Having reviewed findings, sentencing reports and opinions in similar cases, we conclude that, considering both the crimes and the defendant, the sentence of death in the instant case is not excessive or disproportionate.

JUDGMENT OF THE CIRCUIT COURT FOR HARFORD COUNTY AFFIRMED, WITH COSTS.

ELDRIDGE, Judge,

dissenting.

In several respects, I do not agree with the majority’s opinion in this case. First, while the court correctly affirms Annette’s first degree felony murder conviction, I cannot concur with some of the majority’s reasoning. Furthermore, the majority’s conclusion that Annette’s death sentence withstands proportionality review under the Maryland Death Penalty Statute, Art. 27, § 413(e)(4), is erroneous. Finally, the majority errs in holding that the commission of rape, robbery, arson, or other specified crimes, as a principal in the second degree, constitutes an aggravating circumstance under § 413(d)(10). I would vacate Annette’s death sentence and remand for the imposition of a sentence of life imprisonment.

I.

With regard to affirmance of Annette’s conviction for first degree felony murder, the majority relies on Johnson v. State, 292 Md. 405, 439 A.2d 542 (1982), to sustain the trial court’s exclusion of an expert opinion that Annette lacked the requisite intent. The majority cites Johnson for the proposition that “diminished capacity is not a defense,” and then holds that, in light of this proposition, the trial court did not err.

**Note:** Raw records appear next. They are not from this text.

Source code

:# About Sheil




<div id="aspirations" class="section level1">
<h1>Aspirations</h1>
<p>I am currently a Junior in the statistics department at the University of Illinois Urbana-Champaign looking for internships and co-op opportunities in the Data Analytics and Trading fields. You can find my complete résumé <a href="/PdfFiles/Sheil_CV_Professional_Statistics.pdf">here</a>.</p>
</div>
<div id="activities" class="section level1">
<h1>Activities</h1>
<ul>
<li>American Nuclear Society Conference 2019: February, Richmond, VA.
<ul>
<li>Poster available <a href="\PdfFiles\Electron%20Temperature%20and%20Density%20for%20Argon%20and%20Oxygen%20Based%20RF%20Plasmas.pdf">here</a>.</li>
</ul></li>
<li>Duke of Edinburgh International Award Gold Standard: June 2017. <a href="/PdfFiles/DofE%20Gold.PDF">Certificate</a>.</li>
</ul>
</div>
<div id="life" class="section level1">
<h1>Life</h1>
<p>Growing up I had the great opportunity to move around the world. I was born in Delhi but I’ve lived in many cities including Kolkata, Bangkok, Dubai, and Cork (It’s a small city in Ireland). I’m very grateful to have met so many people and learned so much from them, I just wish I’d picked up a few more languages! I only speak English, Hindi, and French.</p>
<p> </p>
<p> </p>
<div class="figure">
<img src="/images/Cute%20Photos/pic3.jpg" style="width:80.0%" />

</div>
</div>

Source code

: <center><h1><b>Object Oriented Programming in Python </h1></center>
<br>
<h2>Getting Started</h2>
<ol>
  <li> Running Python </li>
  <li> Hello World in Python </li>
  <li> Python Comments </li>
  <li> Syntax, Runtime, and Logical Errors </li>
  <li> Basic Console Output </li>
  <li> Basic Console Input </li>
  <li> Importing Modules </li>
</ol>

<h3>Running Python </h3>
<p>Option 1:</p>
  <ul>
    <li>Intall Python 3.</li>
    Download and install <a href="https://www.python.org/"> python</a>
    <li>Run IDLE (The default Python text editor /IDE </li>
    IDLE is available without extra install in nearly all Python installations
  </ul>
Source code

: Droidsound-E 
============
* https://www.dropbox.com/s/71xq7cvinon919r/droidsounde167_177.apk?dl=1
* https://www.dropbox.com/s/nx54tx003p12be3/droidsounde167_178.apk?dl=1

I continue to adhere to the view expressed in my dissenting opinion in Johnson, 292 Md. at 446, 439 A.2d 542, that “evidence of . . . mental condition ... [is] admissible for the purpose of showing the absence of certain elements of first degree murder and of the other specific intent crimes ... . ” This is not, however, the principle which is dispositive of this issue. Rather, the controlling rule is that an expert cannot express his opinion as to whether the defendant did or did not intend the wrong allegedly committed. Rhodes v. United States, 282 F.2d 59, 62 (4th Cir.), cert. denied, 364 U.S. 912, 81 S.Ct. 275, 5 L.Ed.2d 226 (1960); State v. Donahue, 141 Conn. 656, 109 A.2d 364, 368-369 (1954), appeal dismissed and cert. denied, 349 U.S. 926, 75 S.Ct. 775, 99 L.Ed. 1257 (1955); Koester v. Commonwealth, 449 S.W.2d 213, 215-216 (Ky.1969); State v. Mitter, 285 S.E.2d 376, 379-380 (W.Va. 1981).

As the trial judge allowed evidence bearing on mental capacity, and refused only opinion evidence on the ultimate issue of intent, his evidentiary ruling was proper.

II.

Even though Annette’s conviction for felony murder should be upheld, the death sentence imposed should be set aside. Because the death penalty is “excessive” and “disproportionate to the penalty imposed in similar cases, considering both the crime and the defendant,” § 413(e)(4), the death sentence should be vacated and the case remanded to the trial court for the imposition of a sentence of life imprisonment.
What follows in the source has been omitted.